Protein–protein interactions (PPIs) play a key role in most biological processes. Many of these interactions are necessary for cell survival. To understand the molecular mechanisms of biological processes, it is essential to study and characterize protein-protein interactions, identify interacting partners and protein interaction networks. There are a number of methods that have been developed to study protein-protein interactions in vitro and in vivo, such as yeast-2-hybrid, fluorescence resonance energy transfer, co-immunoprecipitation, etc. Split protein reassembly is an in vivo probe of protein interactions that circumvents some of the problems with yeast 2-hybrid (indirect interactions, false positives) and co-immunoprecipitation (loss of weak and transient interactions, decompartmentalization). Split GFP reassembly is especially attractive because the GFP chromophore forms spontaneously on protein folding in almost every cell type. However, existing split systems have limitations of evolving cellular fluorescence slowly (3-4 days), failure to evolve at all for some interactions, and also failure to work at a physiological temperature. Among different variants of GFP tested, we found that split folding-reporter GFP (frGFP, a hybrid of EGFP and GFPuv) evolves fluorescence much faster (24 - 30 h) with associating peptides and also evolves fluorescence for the RING domain BRCA1/BARD1 wild type pair. Thirty six known cancer-associated BRCA1 RING domain mutants were tested with split-frGFP system for their role in BRCA1/BARD1 interactions. Some of these mutations resulted in significant reduction of complex reassembly and cellular fluorescence.
Split frGFP fragments were further improved by directed evolution (error-prone PCR and DNA shuffling) to obtain fragments for fast and efficient fluorescence reassembly. The evolved fragments were able to generate fluorescence in as little as 12-16 h at 30 °C and in 10-14 h at 37 °C. This system was successfully tested for the detection of interactions of several therapeutically important protein pairs (such as Bcl-xL/Bim, Bcl-2/Bim, p53/hDM2, XIAP/Smac), which have key roles in apoptosis and cancer. Response to known inhibitors of these interactions was also tested using this system. These results suggest that the efficient split GFP (esGFP) fragments we developed will be very useful for in vivo screening of small molecule or cyclic peptide libraries to develop effective modulators of protein-protein interactions in their native cellular context from direct fluorescence reassembly.

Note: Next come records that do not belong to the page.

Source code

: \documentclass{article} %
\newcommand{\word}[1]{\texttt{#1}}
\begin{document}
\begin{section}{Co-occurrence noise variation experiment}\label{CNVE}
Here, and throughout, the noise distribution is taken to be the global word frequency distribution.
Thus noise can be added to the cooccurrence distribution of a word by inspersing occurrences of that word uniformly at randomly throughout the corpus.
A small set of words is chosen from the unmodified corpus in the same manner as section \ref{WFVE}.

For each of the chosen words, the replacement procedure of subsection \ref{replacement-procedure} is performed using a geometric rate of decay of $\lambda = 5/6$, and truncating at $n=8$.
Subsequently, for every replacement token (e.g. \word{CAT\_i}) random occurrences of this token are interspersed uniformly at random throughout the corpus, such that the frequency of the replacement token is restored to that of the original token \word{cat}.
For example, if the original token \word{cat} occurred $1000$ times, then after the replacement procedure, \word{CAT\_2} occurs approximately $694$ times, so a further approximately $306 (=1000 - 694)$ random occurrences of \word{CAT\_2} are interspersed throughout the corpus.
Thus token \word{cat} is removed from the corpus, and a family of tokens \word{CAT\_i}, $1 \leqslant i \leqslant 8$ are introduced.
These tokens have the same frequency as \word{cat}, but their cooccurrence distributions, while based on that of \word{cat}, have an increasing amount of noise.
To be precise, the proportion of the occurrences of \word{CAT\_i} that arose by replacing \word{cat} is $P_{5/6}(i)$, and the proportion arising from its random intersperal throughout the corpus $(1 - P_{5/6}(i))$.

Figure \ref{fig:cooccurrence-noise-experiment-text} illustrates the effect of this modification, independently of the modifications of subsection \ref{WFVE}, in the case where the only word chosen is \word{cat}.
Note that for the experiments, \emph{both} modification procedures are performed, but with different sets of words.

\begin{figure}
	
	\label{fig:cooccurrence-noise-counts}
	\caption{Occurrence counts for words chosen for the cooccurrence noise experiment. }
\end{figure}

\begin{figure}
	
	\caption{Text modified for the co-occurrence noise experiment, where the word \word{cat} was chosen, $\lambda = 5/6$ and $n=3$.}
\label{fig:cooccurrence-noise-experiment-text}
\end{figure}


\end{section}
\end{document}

Human paraoxonase-1 (huPON1) has been known for some time for its broad hydrolytic specificity against organophosphorus (OP) pesticides and nerve agents, such as, sarin, soman and tabun, etc. The large-scale expression of the soluble protein and the improvement of the stability and catalytic activity are the most critical challenges for huPON1 to be used as a drug for detoxification of OP pesticides and nerve agents. As a human protein, it is considered to be a potent candidate for the development of a catalytic bioscavenger for effective pre- and post-exposure treatment of OP intoxication. HuPON1 is very unstable and prone to aggregation when expressed in E. coli. PON1’s hydrophobic leader sequence, hydrophobic surfaces on the HDL binding sites and the lack of post-translational modifications in bacteria are considered to be some of the reasons for its lower stability in E. coli. We applied rational and semirational approaches to re-engineer huPON1 for higher expression and solubility in E. coli. At the same time, applying approaches of chaperone co-expression and MBP (maltose binding protein) fusion and optimizing purification conditions, we were able to express active, wild-type human PON1 and the engineered variants in large-scale with a high degree of purity and solubility.